Calomel, or mercuric chloride, is a rare naturally occurring mineral introduced as medicine in the year 1493, following the discovery of medicinal ‘quicksilver’, or mercury, ten years earlier by the Swiss physician Paracelsus (Root, 1856, p.7). Along with other mercurial remedies such as ‘blue pills’, the eighteenth and nineteenth centuries saw calomel used as a treatment for a variety of illnesses, as a sialagogue, expectorant, cathartic, emmenagogue, alterative, and tonic, primarily in cases that required a laxative or purgative, leading to no other medicine being ‘more largely employed in a greater number of diseases’ (Sigmond, 1840, pp.98-99). It was administered mostly as a tasteless, yellowish-white powder or ‘heavy scales’ (Sigmond, 1840, p.43), formed by triturating the raw calomel ‘with water, either in a morter or on a slab with a muller, or in a mill’ (Jewell, 1856, p.2). Other uses included treatment for syphilis, specifically recommended by John W. Foye in 1874 as an inhaled vapour (1874, p.14), though mercury had already been a popular remedy to treat syphilitic sickness for several centuries by this point.

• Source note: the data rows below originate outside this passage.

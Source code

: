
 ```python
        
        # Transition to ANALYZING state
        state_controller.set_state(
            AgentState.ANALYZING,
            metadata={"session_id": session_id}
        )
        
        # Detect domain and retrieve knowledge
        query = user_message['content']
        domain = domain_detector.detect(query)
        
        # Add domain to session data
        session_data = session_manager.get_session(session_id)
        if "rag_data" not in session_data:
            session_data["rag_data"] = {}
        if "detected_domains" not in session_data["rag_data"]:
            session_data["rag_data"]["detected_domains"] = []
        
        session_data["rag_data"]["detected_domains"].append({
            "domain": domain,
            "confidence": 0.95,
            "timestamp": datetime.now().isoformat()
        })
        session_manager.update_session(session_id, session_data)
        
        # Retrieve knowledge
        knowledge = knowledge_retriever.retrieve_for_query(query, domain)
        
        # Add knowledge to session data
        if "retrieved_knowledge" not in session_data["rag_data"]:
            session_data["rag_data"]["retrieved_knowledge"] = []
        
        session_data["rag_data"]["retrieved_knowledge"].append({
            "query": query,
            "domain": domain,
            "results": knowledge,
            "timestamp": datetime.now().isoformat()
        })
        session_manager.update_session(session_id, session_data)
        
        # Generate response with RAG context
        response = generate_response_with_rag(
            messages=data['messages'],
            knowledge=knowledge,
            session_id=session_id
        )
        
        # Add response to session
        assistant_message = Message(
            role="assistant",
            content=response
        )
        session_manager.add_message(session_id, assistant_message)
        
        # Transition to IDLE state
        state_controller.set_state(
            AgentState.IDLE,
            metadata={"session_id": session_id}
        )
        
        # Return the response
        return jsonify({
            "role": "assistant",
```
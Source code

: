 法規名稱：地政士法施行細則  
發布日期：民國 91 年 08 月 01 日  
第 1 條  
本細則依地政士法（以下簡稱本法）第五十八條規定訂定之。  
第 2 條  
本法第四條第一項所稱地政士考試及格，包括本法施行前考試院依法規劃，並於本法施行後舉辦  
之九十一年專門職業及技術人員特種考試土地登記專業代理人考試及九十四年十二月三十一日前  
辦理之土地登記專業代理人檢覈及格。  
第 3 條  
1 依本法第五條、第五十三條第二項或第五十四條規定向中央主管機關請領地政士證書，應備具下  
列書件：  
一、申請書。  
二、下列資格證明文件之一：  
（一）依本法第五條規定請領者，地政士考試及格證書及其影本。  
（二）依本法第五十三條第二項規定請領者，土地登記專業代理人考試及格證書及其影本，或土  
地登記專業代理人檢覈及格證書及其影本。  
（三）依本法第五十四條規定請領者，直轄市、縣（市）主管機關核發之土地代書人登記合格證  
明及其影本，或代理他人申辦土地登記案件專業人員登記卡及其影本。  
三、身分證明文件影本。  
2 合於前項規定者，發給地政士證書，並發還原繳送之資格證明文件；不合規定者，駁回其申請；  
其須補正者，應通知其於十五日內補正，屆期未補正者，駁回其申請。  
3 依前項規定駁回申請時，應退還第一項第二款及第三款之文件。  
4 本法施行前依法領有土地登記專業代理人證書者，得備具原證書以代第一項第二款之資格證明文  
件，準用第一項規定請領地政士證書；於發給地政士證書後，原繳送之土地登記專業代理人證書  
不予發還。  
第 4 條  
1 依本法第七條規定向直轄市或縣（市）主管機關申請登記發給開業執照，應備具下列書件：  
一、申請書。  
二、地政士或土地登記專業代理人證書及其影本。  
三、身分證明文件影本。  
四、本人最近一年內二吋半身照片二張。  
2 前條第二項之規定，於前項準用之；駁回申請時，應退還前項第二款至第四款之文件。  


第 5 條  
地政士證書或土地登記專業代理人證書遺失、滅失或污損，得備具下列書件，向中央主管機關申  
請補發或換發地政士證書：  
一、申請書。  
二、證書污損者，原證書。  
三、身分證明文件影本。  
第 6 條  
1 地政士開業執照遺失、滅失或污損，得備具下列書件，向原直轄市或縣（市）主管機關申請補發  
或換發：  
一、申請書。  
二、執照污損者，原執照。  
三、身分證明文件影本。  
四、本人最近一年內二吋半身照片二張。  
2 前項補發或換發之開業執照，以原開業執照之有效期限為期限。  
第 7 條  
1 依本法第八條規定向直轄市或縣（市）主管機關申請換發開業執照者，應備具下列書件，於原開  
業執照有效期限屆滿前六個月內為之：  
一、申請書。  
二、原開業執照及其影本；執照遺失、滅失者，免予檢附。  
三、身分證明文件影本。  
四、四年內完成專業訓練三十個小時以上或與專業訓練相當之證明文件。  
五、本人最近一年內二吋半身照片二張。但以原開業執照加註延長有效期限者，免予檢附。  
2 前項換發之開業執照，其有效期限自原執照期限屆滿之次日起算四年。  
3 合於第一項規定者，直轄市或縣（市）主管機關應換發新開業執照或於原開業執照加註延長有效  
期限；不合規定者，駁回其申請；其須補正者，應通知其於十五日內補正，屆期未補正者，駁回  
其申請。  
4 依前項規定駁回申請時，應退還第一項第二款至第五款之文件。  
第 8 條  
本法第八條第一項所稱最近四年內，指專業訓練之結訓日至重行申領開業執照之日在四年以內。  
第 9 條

Although mercurial treatments had some support within the Western medical community, they were also met with a plethora of criticism from a number of doctors. Some practitioners, such as G.G. Sigmond, believed calomel to be a potential ‘source of the most fearful calamities’ while also maintaining that it was one of the most ‘valuable resources of the healing art’ when used correctly (1840, p.1); others, however, were utterly opposed to the drug. Complaining in his 1856 book, 'The Peoples’ Medical Lighthouse', of the foul breath and ulcerated gums endured by calomel users (one of its most common side effects), Harmon Knox Root also described the risk of increased ‘susceptibility to colds and disorganized blood’ posed by the treatment (1856, p.239). Furthermore, John Elliotson described their prescription as ‘absurd’, claiming that they ‘make the patient weak’ (1844, p.953), while, in 1848, David Ward stated that he frequently witnessed ‘the wrecks of men, women and children; some of whom have lost their jaws or a part of them, others have lost the use of their limbs, some have lost the bones of the nose, and palate; some have lost a part of the face…’ (1848, p.13), all negligently prescribed calomel. Nonetheless, mercury continued to be used medicinally into the 20th century in the West and is still sometimes used today in the production of medical goods, although opposing legislation means that this is increasingly rare.

References
Elliotson, J. 1844. The principles and practice of medicine. Philadelphia: Carey and Heart.
Foye, J. W. 1874. The treatment of syphilitic diseases by the mercurial vapour bath. Boston: Williams.
Jewell, J. 1856. Specification of Joseph Jewell: preparation of calomel for medicinal use. London: Great Seal Patent Office.
Root, H. K. 1856. The People’s Medical Lighthouse. New York: Ranney.
Sigmond, G. G. 1840. Mercury, blue pill and calomel; their use and abuse. London: H. Renshaw.
Ward, D. 1848. An essay on biliary derangement, and the excessive use of calomel, and other mercurials. Adrian: R. W. Ingals.